Opening Up A New Galaxy
After all the usual bouts of fuss and hype, the endless rumors and leaks, the time has finally come for Samsung to take the wraps of the Galaxy S4 (or SIV depending on how you like your numerals). With its predecessor the S3 reported to have past 40 million sales at the beginning of the year, the new model has a lot to live up to.
At today's event at New York's Radio City Music Hall, interesting subtitled Episode 1, suggesting there are more to come, the specifications were confirmed as an Exynos 5410, 28 nanometre, CPU packing in eight cores running at 1.8GHz each. Alongside that is a mighty PowerVR SGX 544MP3 offering more grunt than any mobile device bar the iPad 4, spreading its pixels and polygons across a gorgeous 5-inch 1080p HD screen.

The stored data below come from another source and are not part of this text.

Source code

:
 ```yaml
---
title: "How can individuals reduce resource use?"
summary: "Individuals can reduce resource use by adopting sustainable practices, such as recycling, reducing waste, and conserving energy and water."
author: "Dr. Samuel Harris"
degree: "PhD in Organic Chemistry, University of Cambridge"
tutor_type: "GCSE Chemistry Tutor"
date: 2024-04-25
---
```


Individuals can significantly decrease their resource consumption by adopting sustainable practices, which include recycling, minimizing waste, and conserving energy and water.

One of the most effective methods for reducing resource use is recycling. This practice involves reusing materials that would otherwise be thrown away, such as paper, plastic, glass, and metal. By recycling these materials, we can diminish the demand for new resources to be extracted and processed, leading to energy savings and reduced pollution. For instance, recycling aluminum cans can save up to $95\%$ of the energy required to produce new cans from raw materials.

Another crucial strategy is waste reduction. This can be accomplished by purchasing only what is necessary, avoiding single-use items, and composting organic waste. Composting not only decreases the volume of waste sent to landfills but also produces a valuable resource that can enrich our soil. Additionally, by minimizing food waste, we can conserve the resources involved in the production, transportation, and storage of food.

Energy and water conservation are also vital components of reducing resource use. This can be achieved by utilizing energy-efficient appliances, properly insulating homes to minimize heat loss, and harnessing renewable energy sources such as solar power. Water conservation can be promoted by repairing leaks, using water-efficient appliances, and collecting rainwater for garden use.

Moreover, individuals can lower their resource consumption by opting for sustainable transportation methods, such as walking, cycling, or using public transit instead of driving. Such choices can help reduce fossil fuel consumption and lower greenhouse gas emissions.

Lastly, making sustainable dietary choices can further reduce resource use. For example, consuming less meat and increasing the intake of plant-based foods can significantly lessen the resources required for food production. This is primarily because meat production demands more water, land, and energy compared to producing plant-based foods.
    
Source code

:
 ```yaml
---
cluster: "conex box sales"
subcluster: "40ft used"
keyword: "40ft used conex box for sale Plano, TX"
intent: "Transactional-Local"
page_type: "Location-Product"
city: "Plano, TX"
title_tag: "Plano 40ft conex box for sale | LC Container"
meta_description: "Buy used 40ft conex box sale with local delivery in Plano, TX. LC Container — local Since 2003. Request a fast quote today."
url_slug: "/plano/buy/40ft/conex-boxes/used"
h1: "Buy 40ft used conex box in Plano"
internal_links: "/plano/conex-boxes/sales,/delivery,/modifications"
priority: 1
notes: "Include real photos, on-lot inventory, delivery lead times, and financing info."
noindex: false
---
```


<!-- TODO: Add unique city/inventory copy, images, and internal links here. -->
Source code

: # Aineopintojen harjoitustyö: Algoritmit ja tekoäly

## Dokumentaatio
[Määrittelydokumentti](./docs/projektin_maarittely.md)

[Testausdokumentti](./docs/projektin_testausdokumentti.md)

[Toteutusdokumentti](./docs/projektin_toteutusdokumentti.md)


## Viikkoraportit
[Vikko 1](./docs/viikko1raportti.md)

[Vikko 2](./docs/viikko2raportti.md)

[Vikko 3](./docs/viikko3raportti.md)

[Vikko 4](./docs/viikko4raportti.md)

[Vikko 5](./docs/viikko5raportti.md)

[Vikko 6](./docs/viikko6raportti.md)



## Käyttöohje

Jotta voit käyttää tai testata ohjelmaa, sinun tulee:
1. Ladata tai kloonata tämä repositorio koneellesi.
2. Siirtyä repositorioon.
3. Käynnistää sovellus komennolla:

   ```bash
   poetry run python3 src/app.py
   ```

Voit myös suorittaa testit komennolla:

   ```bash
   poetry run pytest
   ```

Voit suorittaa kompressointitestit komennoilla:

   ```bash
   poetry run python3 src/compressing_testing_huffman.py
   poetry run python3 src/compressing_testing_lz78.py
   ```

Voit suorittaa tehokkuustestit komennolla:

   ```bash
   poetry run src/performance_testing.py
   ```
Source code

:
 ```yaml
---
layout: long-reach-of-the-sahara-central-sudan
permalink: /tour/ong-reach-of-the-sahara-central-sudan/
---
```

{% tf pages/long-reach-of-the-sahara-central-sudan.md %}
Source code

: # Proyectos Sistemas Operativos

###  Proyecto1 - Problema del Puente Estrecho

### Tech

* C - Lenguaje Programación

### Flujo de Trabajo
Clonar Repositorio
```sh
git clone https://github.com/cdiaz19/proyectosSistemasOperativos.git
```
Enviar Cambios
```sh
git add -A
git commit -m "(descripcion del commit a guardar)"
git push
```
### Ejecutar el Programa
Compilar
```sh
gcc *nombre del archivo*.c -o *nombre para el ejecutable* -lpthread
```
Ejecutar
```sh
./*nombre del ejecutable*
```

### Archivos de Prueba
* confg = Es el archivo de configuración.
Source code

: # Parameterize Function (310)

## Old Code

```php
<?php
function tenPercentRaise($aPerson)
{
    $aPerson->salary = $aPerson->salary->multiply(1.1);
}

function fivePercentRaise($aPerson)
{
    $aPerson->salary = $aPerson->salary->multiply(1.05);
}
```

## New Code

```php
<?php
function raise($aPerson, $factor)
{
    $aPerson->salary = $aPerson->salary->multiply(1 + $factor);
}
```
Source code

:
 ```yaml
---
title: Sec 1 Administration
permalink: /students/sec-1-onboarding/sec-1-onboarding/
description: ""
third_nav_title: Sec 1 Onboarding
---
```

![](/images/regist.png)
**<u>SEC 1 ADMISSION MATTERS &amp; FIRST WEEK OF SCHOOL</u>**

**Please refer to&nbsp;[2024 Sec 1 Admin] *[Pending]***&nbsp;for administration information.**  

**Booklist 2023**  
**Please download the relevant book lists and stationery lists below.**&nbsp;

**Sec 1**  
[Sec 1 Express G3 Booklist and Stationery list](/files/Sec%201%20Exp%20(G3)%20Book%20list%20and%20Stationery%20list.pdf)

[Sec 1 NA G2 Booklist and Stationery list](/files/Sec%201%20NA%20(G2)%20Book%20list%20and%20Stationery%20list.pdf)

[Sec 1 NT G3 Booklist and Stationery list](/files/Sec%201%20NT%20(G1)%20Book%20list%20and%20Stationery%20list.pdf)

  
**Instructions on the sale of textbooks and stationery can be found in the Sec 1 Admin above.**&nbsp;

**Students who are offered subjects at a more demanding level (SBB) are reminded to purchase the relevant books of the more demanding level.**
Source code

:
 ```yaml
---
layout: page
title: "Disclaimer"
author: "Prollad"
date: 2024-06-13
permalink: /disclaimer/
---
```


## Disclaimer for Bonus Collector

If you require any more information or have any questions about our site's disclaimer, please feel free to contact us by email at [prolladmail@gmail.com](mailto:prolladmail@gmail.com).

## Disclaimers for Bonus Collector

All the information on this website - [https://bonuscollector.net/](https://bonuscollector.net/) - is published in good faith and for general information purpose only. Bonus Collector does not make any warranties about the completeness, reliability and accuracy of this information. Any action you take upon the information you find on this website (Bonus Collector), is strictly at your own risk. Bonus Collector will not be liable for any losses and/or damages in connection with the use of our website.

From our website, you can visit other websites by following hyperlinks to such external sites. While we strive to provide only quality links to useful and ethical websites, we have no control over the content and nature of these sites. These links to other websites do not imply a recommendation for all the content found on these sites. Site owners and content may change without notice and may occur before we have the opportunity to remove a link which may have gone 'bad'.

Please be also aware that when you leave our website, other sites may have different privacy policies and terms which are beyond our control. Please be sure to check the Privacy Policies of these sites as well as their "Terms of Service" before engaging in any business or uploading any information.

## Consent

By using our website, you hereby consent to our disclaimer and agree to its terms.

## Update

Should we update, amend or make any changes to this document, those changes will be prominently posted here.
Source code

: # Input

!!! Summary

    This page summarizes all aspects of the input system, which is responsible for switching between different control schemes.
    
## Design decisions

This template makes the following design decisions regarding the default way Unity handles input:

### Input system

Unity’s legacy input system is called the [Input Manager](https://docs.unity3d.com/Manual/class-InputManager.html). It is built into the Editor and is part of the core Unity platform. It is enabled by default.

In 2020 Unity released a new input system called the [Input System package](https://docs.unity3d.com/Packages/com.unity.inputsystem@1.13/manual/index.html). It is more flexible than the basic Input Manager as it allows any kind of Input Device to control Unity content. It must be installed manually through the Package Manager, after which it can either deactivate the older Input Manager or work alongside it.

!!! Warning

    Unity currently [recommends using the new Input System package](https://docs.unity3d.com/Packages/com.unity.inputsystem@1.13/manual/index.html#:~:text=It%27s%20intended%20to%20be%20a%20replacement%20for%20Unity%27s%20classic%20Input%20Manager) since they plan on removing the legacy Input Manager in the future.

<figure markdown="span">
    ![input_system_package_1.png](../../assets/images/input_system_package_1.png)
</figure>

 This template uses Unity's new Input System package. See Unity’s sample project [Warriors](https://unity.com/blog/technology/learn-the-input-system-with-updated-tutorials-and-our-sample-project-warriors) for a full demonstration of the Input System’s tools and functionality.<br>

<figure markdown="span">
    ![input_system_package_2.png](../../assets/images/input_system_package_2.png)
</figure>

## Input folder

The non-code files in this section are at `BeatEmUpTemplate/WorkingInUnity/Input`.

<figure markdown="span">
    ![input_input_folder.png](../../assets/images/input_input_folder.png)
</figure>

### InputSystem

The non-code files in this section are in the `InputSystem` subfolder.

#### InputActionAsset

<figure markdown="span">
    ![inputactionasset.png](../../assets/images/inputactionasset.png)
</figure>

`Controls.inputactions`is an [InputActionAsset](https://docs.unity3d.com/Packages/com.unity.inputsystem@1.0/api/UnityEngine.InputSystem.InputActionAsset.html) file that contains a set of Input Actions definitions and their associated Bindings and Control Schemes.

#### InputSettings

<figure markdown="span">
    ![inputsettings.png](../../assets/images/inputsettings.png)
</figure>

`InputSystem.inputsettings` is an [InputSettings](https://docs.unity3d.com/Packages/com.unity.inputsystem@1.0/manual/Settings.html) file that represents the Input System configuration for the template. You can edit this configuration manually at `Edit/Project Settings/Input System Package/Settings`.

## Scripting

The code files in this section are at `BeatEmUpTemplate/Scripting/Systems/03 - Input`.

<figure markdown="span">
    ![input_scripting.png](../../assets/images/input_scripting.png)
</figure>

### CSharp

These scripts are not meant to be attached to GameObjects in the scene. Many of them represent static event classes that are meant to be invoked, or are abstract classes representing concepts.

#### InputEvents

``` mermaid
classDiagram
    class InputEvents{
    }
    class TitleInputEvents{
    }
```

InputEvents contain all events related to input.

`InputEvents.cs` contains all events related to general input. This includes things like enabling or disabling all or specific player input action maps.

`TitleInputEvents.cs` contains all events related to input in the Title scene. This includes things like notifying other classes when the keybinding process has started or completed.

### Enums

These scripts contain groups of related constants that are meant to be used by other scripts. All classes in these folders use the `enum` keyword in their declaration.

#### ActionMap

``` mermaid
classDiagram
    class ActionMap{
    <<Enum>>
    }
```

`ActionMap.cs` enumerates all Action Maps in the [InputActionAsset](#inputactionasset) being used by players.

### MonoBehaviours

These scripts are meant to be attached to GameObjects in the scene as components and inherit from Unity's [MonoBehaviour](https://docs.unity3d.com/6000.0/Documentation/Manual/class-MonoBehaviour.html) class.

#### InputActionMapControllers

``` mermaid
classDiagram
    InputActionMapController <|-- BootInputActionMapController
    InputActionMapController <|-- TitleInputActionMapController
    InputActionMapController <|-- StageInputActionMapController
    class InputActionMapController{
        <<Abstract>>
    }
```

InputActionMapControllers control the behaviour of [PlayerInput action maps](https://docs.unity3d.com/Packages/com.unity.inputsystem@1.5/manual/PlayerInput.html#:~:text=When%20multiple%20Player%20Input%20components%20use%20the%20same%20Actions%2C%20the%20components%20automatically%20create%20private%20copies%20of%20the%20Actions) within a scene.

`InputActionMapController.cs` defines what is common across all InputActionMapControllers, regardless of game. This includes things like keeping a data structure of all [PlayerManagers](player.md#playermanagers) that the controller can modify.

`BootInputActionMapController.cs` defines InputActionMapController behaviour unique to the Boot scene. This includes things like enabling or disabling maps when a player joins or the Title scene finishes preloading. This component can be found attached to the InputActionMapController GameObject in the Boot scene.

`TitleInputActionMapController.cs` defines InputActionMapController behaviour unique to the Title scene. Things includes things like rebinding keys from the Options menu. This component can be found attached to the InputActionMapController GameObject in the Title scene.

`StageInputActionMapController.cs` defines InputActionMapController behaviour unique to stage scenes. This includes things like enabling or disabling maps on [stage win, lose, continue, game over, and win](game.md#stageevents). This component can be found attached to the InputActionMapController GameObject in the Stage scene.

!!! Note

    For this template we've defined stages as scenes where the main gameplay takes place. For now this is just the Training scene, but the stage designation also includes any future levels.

Inside there's 2GB main RAM, 16GB internal storage (up to 64GB depending on which model you buy) and further expansion via a MicroSD slot. Running the show is Android 4.2.2 Jelly Bean with a refined interface for a really smooth user experience. New sensors include temperature and humidity and health monitoring, but for traditionalists there's a 13 megapixel and 2 megapixel camera with a software twist for photo and video.
Software Sells Systems
These cameras can be used in sync in a mode called Dual Camera to allow the taker of a video or photo to appear in the shots as a thumbnail. its not quite pasting the person into the main scene, but that can't be far away. Sound can also be added to photos, adding to the moment.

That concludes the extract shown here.